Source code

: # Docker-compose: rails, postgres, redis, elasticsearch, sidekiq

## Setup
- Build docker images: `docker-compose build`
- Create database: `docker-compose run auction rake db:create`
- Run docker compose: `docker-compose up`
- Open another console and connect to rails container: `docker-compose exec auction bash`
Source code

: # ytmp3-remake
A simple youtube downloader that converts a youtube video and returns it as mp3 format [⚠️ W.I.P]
* * * * * * * * *
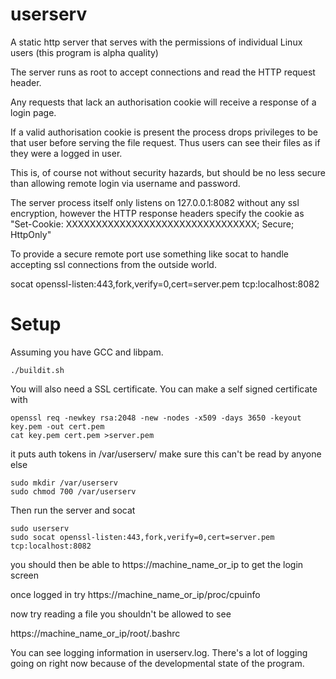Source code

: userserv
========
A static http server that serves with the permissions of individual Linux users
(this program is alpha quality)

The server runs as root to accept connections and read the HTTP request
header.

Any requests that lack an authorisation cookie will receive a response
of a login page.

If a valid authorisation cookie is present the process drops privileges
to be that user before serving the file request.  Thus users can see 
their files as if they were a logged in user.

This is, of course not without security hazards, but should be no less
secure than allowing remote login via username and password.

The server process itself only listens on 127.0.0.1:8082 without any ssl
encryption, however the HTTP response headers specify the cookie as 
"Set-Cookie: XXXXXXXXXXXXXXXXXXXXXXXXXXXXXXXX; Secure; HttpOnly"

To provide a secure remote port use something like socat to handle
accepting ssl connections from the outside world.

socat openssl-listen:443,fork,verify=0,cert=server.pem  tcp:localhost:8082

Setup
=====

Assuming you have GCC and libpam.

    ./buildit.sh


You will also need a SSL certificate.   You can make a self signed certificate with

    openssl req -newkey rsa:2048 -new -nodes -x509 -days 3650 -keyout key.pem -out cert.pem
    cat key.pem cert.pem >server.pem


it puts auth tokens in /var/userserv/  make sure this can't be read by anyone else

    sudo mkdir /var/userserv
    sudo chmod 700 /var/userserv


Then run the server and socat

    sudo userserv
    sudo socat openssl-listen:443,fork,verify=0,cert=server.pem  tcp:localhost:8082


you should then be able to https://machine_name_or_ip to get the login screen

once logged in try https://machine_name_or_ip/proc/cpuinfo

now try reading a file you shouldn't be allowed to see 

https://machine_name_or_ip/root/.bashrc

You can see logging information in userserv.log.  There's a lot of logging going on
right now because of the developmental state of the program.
* * * * * * * * *
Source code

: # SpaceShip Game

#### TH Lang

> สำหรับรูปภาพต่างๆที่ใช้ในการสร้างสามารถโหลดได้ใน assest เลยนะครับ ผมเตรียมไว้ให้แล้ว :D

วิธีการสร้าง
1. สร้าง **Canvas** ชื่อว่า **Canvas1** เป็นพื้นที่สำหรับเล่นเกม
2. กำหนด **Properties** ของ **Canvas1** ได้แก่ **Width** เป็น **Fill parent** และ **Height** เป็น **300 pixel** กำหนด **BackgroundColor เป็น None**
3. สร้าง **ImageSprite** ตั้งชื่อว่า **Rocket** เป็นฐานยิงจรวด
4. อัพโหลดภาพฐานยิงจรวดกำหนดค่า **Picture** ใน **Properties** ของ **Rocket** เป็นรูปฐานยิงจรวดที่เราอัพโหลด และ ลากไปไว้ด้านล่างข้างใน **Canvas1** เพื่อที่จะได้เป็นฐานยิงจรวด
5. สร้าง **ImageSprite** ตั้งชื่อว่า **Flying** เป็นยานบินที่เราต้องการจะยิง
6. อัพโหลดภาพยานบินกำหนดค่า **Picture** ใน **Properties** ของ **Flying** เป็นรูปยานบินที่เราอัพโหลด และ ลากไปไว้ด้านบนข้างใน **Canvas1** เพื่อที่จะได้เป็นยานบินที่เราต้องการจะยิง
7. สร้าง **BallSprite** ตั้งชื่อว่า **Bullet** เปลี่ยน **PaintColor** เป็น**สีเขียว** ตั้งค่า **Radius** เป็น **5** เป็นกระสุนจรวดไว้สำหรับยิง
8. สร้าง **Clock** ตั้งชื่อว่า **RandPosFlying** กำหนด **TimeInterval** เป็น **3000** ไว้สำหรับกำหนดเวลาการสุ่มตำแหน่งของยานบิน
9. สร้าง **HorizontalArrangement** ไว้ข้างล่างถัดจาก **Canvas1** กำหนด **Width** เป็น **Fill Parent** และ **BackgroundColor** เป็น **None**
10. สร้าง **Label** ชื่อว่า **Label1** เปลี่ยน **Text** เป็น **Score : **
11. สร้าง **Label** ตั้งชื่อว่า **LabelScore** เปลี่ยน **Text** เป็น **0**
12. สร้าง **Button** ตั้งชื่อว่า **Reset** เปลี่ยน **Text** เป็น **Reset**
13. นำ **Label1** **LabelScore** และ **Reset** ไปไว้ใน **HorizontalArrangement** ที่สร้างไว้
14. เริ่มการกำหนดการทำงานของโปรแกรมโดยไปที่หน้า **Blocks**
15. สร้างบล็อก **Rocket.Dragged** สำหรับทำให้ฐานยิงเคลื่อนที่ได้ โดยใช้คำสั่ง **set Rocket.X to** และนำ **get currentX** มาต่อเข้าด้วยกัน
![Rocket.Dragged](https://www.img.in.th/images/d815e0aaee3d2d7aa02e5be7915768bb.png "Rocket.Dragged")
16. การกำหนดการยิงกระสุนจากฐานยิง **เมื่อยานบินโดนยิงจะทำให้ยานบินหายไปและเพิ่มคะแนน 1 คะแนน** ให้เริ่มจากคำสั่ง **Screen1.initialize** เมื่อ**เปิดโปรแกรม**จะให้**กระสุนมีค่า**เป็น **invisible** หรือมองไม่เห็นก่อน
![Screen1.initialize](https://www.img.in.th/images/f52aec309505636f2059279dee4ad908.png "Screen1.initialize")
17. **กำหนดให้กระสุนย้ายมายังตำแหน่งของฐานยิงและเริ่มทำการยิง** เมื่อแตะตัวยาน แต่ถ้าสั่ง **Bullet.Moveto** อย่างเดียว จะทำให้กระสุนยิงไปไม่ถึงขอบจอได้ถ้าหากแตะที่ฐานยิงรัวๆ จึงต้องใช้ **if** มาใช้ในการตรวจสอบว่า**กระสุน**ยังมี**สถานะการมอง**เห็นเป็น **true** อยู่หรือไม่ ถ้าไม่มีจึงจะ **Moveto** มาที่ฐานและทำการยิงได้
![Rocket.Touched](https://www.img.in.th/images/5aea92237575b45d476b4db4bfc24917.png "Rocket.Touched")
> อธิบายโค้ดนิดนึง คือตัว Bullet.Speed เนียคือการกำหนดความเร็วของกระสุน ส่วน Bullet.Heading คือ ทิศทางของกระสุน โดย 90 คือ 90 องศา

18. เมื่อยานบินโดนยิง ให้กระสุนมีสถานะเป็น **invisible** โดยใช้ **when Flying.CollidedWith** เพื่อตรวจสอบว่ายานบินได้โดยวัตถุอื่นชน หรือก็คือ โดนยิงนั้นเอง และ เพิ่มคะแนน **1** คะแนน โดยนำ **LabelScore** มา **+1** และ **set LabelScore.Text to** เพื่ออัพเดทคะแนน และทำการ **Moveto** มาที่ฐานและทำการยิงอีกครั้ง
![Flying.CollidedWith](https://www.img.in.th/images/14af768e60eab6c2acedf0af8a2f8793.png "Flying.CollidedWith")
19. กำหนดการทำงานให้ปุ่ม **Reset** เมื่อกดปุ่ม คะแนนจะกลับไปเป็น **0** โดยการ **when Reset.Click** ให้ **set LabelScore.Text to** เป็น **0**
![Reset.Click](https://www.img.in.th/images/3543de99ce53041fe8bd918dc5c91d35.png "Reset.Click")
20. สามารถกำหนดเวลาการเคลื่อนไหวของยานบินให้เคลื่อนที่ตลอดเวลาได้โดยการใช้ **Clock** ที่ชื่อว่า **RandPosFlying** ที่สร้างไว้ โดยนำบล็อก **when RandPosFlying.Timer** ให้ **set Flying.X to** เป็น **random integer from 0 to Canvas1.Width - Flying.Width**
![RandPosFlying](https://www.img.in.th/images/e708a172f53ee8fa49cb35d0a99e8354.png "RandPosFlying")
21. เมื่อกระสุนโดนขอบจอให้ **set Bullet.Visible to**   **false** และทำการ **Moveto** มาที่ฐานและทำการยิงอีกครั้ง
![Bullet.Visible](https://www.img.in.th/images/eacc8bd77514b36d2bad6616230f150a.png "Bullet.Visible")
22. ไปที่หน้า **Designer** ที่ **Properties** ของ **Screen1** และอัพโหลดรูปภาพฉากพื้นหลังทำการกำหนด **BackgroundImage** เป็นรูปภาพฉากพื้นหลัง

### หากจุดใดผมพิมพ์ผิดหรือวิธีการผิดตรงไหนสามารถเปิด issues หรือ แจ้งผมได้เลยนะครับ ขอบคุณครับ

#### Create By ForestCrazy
* * * * * * * * *
### PROMPT
Above are the entries. Output exactly the lines beginning with the line that has "2. กำหนด **Properties**" and ending with the line that has "3. สร้าง **ImageSprite**".

### SOLUTION
2. กำหนด **Properties** ของ **Canvas1** ได้แก่ **Width** เป็น **Fill parent** และ **Height** เป็น **300 pixel** กำหนด **BackgroundColor เป็น None**
3. สร้าง **ImageSprite** ตั้งชื่อว่า **Rocket** เป็นฐานยิงจรวด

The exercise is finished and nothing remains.